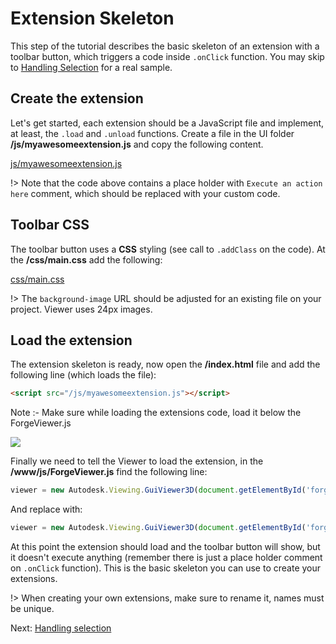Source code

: # Extension Skeleton

This step of the tutorial describes the basic skeleton of an extension with a toolbar button, which triggers a code inside `.onClick` function. You may skip to [Handling Selection](viewer/extensions/selection) for a real sample.

## Create the extension

Let's get started, each extension should be a JavaScript file and implement, at least, the `.load` and `.unload` functions. Create a file in the UI folder **/js/myawesomeextension.js** and copy the following content. 

[js/myawesomeextension.js](_snippets/extensions/js/myawesomeextension.js ':include :type=code javascript')

!> Note that the code above contains a place holder with `Execute an action here` comment, which should be replaced with your custom code.

## Toolbar CSS

The toolbar button uses a **CSS** styling (see call to `.addClass` on the code). At the **/css/main.css** add the following:

[css/main.css](_snippets/extensions/css/main.1.css ':include :type=code css')

!> The `background-image` URL should be adjusted for an existing file on your project. Viewer uses 24px images.

## Load the extension

The extension skeleton is ready, now open the **/index.html** file and add the following line (which loads the file):

```html
<script src="/js/myawesomeextension.js"></script>
```

Note :-   Make sure while loading the extensions <scripts> code, load it below the ForgeViewer.js 

![](_media/forge/extension_example.png)



Finally we need to tell the Viewer to load the extension, in the **/www/js/ForgeViewer.js** find the following line:

```javascript
viewer = new Autodesk.Viewing.GuiViewer3D(document.getElementById('forgeViewer'));
```

And replace with:

```javascript
viewer = new Autodesk.Viewing.GuiViewer3D(document.getElementById('forgeViewer'), { extensions: ['MyAwesomeExtension'] });
```

At this point the extension should load and the toolbar button will show, but it doesn't execute anything (remember there is just a place holder comment on `.onClick` function). This is the basic skeleton you can use to create your extensions. 

!> When creating your own extensions, make sure to rename it, names must be unique. 


Next: [Handling selection](viewer/extensions/selection)
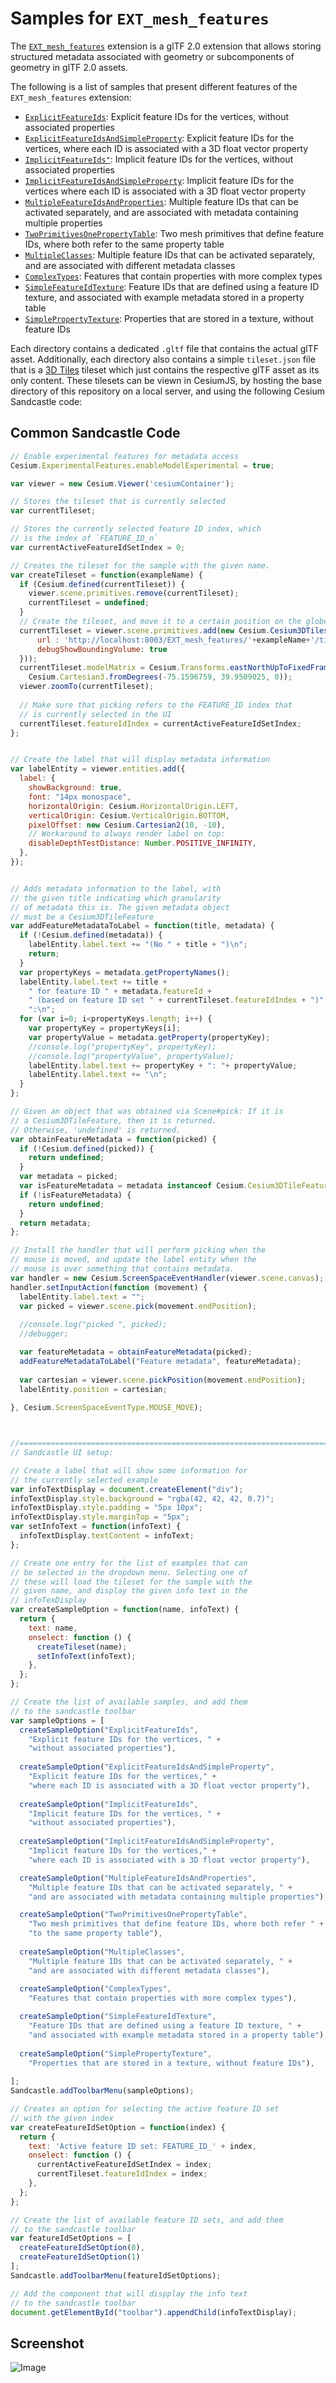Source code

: 
# Samples for `EXT_mesh_features` 

The [`EXT_mesh_features`](https://github.com/CesiumGS/glTF/tree/3d-tiles-next/extensions/2.0/Vendor/EXT_mesh_features) extension is a glTF 2.0 extension that allows storing structured metadata associated with geometry or subcomponents of geometry in glTF 2.0 assets.

The following is a list of samples that present different features of the `EXT_mesh_features` extension: 

- [`ExplicitFeatureIds`](ExplicitFeatureIds): Explicit feature IDs for the vertices, without associated properties
- [`ExplicitFeatureIdsAndSimpleProperty`](ExplicitFeatureIdsAndSimpleProperty): Explicit feature IDs for the vertices, where each ID is associated with a 3D float vector property
- [`ImplicitFeatureIds"`](ImplicitFeatureIds): Implicit feature IDs for the vertices, without associated properties
- [`ImplicitFeatureIdsAndSimpleProperty`](ImplicitFeatureIdsAndSimpleProperty): Implicit feature IDs for the vertices where each ID is associated with a 3D float vector property
- [`MultipleFeatureIdsAndProperties`](MultipleFeatureIdsAndProperties): Multiple feature IDs that can be activated separately, and are associated with metadata containing multiple properties
- [`TwoPrimitivesOnePropertyTable`](TwoPrimitivesOnePropertyTable): Two mesh primitives that define feature IDs, where both refer to the same property table
- [`MultipleClasses`](MultipleClasses): Multiple feature IDs that can be activated separately, and are associated with different metadata classes
- [`ComplexTypes`](ComplexTypes): Features that contain properties with more complex types
- [`SimpleFeatureIdTexture`](SimpleFeatureIdTexture): Feature IDs that are defined using a feature ID texture, and associated with example metadata stored in a property table
- [`SimplePropertyTexture`](SimplePropertyTexture): Properties that are stored in a texture, without feature IDs


Each directory contains a dedicated `.gltf` file that contains the actual glTF asset. Additionally, each directory also contains a simple `tileset.json` file that is a [3D Tiles](https://github.com/CesiumGS/3d-tiles) tileset which just contains the respective glTF asset as its only content. These tilesets can be viewn in CesiumJS, by hosting the base directory of this repository on a local server, and using the following Cesium Sandcastle code:

## Common Sandcastle Code

```JavaScript
// Enable experimental features for metadata access
Cesium.ExperimentalFeatures.enableModelExperimental = true;

var viewer = new Cesium.Viewer('cesiumContainer');

// Stores the tileset that is currently selected
var currentTileset;

// Stores the currently selected feature ID index, which
// is the index of `FEATURE_ID_n`
var currentActiveFeatureIdSetIndex = 0;

// Creates the tileset for the sample with the given name.
var createTileset = function(exampleName) {
  if (Cesium.defined(currentTileset)) {
    viewer.scene.primitives.remove(currentTileset);
    currentTileset = undefined;
  }
  // Create the tileset, and move it to a certain position on the globe
  currentTileset = viewer.scene.primitives.add(new Cesium.Cesium3DTileset({
      url : 'http://localhost:8003/EXT_mesh_features/'+exampleName+'/tileset.json',
      debugShowBoundingVolume: true
  }));
  currentTileset.modelMatrix = Cesium.Transforms.eastNorthUpToFixedFrame(
    Cesium.Cartesian3.fromDegrees(-75.1596759, 39.9509025, 0));
  viewer.zoomTo(currentTileset);
  
  // Make sure that picking refers to the FEATURE_ID index that
  // is currently selected in the UI
  currentTileset.featureIdIndex = currentActiveFeatureIdSetIndex;
};


// Create the label that will display metadata information
var labelEntity = viewer.entities.add({
  label: {
    showBackground: true,
    font: "14px monospace",
    horizontalOrigin: Cesium.HorizontalOrigin.LEFT,
    verticalOrigin: Cesium.VerticalOrigin.BOTTOM,
    pixelOffset: new Cesium.Cartesian2(10, -10),
    // Workaround to always render label on top:
    disableDepthTestDistance: Number.POSITIVE_INFINITY,
  },
});


// Adds metadata information to the label, with 
// the given title indicating which granularity
// of metadata this is. The given metadata object
// must be a Cesium3DTileFeature
var addFeatureMetadataToLabel = function(title, metadata) {
  if (!Cesium.defined(metadata)) {
    labelEntity.label.text += "(No " + title + ")\n";
    return;
  }
  var propertyKeys = metadata.getPropertyNames();
  labelEntity.label.text += title + 
    " for feature ID " + metadata.featureId + 
    " (based on feature ID set " + currentTileset.featureIdIndex + ")" +
    ":\n";
  for (var i=0; i<propertyKeys.length; i++) {
    var propertyKey = propertyKeys[i];
    var propertyValue = metadata.getProperty(propertyKey);          
    //console.log("propertyKey", propertyKey);
    //console.log("propertyValue", propertyValue);
    labelEntity.label.text += propertyKey + ": "+ propertyValue;
    labelEntity.label.text += "\n";
  }
};

// Given an object that was obtained via Scene#pick: If it is 
// a Cesium3DTileFeature, then it is returned.
// Otherwise, 'undefined' is returned.
var obtainFeatureMetadata = function(picked) {
  if (!Cesium.defined(picked)) {
    return undefined;
  }
  var metadata = picked;
  var isFeatureMetadata = metadata instanceof Cesium.Cesium3DTileFeature;
  if (!isFeatureMetadata) {
    return undefined;
  }
  return metadata;
};

// Install the handler that will perform picking when the 
// mouse is moved, and update the label entity when the 
// mouse is over something that contains metadata.
var handler = new Cesium.ScreenSpaceEventHandler(viewer.scene.canvas);
handler.setInputAction(function (movement) {
  labelEntity.label.text = "";
  var picked = viewer.scene.pick(movement.endPosition);
  
  //console.log("picked ", picked);
  //debugger;

  var featureMetadata = obtainFeatureMetadata(picked);
  addFeatureMetadataToLabel("Feature metadata", featureMetadata);
  
  var cartesian = viewer.scene.pickPosition(movement.endPosition);
  labelEntity.position = cartesian;  
  
}, Cesium.ScreenSpaceEventType.MOUSE_MOVE);



//============================================================================
// Sandcastle UI setup:

// Create a label that will show some information for
// the currently selected example
var infoTextDisplay = document.createElement("div");
infoTextDisplay.style.background = "rgba(42, 42, 42, 0.7)";
infoTextDisplay.style.padding = "5px 10px";
infoTextDisplay.style.marginTop = "5px";
var setInfoText = function(infoText) {
  infoTextDisplay.textContent = infoText;
};

// Create one entry for the list of examples that can
// be selected in the dropdown menu. Selecting one of
// these will load the tileset for the sample with the
// given name, and display the given info text in the
// infoTexDisplay
var createSampleOption = function(name, infoText) {
  return {
    text: name,
    onselect: function () {
      createTileset(name);
      setInfoText(infoText);
    },
  };
};

// Create the list of available samples, and add them
// to the sandcastle toolbar
var sampleOptions = [
  createSampleOption("ExplicitFeatureIds",
    "Explicit feature IDs for the vertices, " +
    "without associated properties"),
  
  createSampleOption("ExplicitFeatureIdsAndSimpleProperty",
    "Explicit feature IDs for the vertices," +
    "where each ID is associated with a 3D float vector property"),
  
  createSampleOption("ImplicitFeatureIds", 
    "Implicit feature IDs for the vertices, " +
    "without associated properties"),
  
  createSampleOption("ImplicitFeatureIdsAndSimpleProperty", 
    "Implicit feature IDs for the vertices," +
    "where each ID is associated with a 3D float vector property"),

  createSampleOption("MultipleFeatureIdsAndProperties", 
    "Multiple feature IDs that can be activated separately, " +
    "and are associated with metadata containing multiple properties"),

  createSampleOption("TwoPrimitivesOnePropertyTable", 
    "Two mesh primitives that define feature IDs, where both refer " +
    "to the same property table"),
  
  createSampleOption("MultipleClasses", 
    "Multiple feature IDs that can be activated separately, " +
    "and are associated with different metadata classes"),
  
  createSampleOption("ComplexTypes", 
    "Features that contain properties with more complex types"),

  createSampleOption("SimpleFeatureIdTexture", 
    "Feature IDs that are defined using a feature ID texture, " + 
    "and associated with example metadata stored in a property table"),
  
  createSampleOption("SimplePropertyTexture", 
    "Properties that are stored in a texture, without feature IDs"),
  
];
Sandcastle.addToolbarMenu(sampleOptions);

// Creates an option for selecting the active feature ID set
// with the given index
var createFeatureIdSetOption = function(index) {
  return {
    text: 'Active feature ID set: FEATURE_ID_' + index,
    onselect: function () {
      currentActiveFeatureIdSetIndex = index;
      currentTileset.featureIdIndex = index;
    },
  };
};

// Create the list of available feature ID sets, and add them
// to the sandcastle toolbar
var featureIdSetOptions = [
  createFeatureIdSetOption(0),
  createFeatureIdSetOption(1)
];
Sandcastle.addToolbarMenu(featureIdSetOptions);

// Add the component that will dispplay the info text
// to the sandcastle toolbar
document.getElementById("toolbar").appendChild(infoTextDisplay);
```

## Screenshot

![Image](EXT_mesh_features_sandcastle_screenshot.png)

▸ **What you have to do**
Pictures are to be left out; the lines from the start of the records above through the line holding "## Create the extension" are to be returned exactly.

▸ **Output of the exercise**
Source code

: # Extension Skeleton

This step of the tutorial describes the basic skeleton of an extension with a toolbar button, which triggers a code inside `.onClick` function. You may skip to [Handling Selection](viewer/extensions/selection) for a real sample.

## Create the extension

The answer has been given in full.